How Does the Visual System Work: Eye to Brain

Your visual system converts light into a rich, continuous perception of the world through a chain of events that starts at the front of the eye and ends deep in the brain. The entire process, from photon hitting your retina to conscious awareness, takes only a fraction of a second. But within that sliver of time, light is bent, translated into electrical signals, sorted into parallel streams of information, and assembled into everything you see: color, shape, motion, and depth.

How the Eye Focuses Light

Light enters the eye through the cornea, the clear dome at the front. The cornea is responsible for roughly 65% to 75% of the eye’s total focusing power. It bends incoming light sharply because of the large difference between the refractive index of air and the cornea’s own dense tissue. Behind the cornea, the lens provides the remaining focusing power and, critically, can change shape. Tiny muscles surrounding the lens contract or relax to make it thicker or flatter, adjusting focus for objects at different distances.

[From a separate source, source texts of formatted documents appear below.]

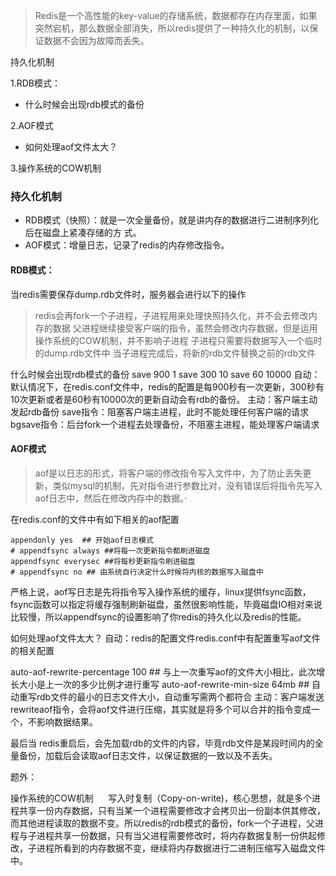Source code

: >Redis是一个高性能的key-value的存储系统，数据都存在内存里面，如果突然宕机，那么数据全部消失，所以redis提供了一种持久化的机制，以保证数据不会因为故障而丢失。

持久化机制

1.RDB模式：

* 什么时候会出现rdb模式的备份

2.AOF模式

* 如何处理aof文件太大？

3.操作系统的COW机制


### 持久化机制
* RDB模式（快照）：就是一次全量备份，就是讲内存的数据进行二进制序列化后在磁盘上紧凑存储的方	式。
* AOF模式：增量日志，记录了redis的内存修改指令。


#### RDB模式：
当redis需要保存dump.rdb文件时，服务器会进行以下的操作

>redis会再fork一个子进程，子进程用来处理快照持久化，并不会去修改内存的数据
父进程继续接受客户端的指令，虽然会修改内存数据，但是运用操作系统的COW机制，并不影响子进程
子进程只需要将数据写入一个临时的dump.rdb文件中
当子进程完成后，将新的rdb文件替换之前的rdb文件


什么时候会出现rdb模式的备份
save 900 1
save 300 10
save 60 10000
自动：默认情况下，在redis.conf文件中，redis的配置是每900秒有一次更新，300秒有10次更新或者是60秒有10000次的更新自动会有rdb的备份。
主动：客户端主动发起rdb备份
save指令：阻塞客户端主进程，此时不能处理任何客户端的请求
bgsave指令：后台fork一个进程去处理备份，不阻塞主进程，能处理客户端请求


#### AOF模式
> aof是以日志的形式，将客户端的修改指令写入文件中，为了防止丢失更新，类似mysql的机制，先对指令进行参数比对，没有错误后将指令先写入aof日志中，然后在修改内存中的数据。·

在redis.conf的文件中有如下相关的aof配置
```
appendonly yes  ## 开始aof日志模式
# appendfsync always ##将每一次更新指令都刷进磁盘
appendfsync everysec ##将每秒更新指令刷进磁盘
# appendfsync no ## 由系统自行决定什么时候将内核的数据写入磁盘中
```

严格上说，aof写日志是先将指令写入操作系统的缓存，linux提供fsync函数，fsync函数可以指定将缓存强制刷新磁盘，虽然很影响性能，毕竟磁盘IO相对来说比较慢，所以appendfsync的设置影响了你redis的持久化以及redis的性能。



如何处理aof文件太大？
自动：redis的配置文件redis.conf中有配置重写aof文件的相关配置

auto-aof-rewrite-percentage 100 ## 与上一次重写aof的文件大小相比，此次增长大小是上一次的多少比例才进行重写
auto-aof-rewrite-min-size 64mb ## 自动重写rdb文件的最小的日志文件大小，自动重写需两个都符合
主动：客户端发送rewriteaof指令，会将aof文件进行压缩，其实就是将多个可以合并的指令变成一个，不影响数据结果。

最后当 redis重启后，会先加载rdb的文件的内容，毕竟rdb文件是某段时间内的全量备份，加载后会读取aof日志文件，以保证数据的一致以及不丢失。



题外：

操作系统的COW机制
     写入时复制（Copy-on-write)，核心思想，就是多个进程共享一份内存数据，只有当某一个进程需要修改才会拷贝出一份副本供其修改，而其他进程读取的数据不变。所以redis的rdb模式的备份，fork一个子进程，父进程与子进程共享一份数据，只有当父进程需要修改时，将内存数据复制一份供起修改，子进程所看到的内存数据不变，继续将内存数据进行二进制压缩写入磁盘文件中。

This process, called accommodation, is why you can shift your gaze from a book in your hands to a sign across the street and see both clearly (though not simultaneously).

Together, the cornea and lens project a focused, inverted image onto the retina, a thin layer of tissue lining the back of the eye. The image is genuinely upside down and reversed left to right. Your brain learns to interpret this flipped projection as right-side-up from very early in development.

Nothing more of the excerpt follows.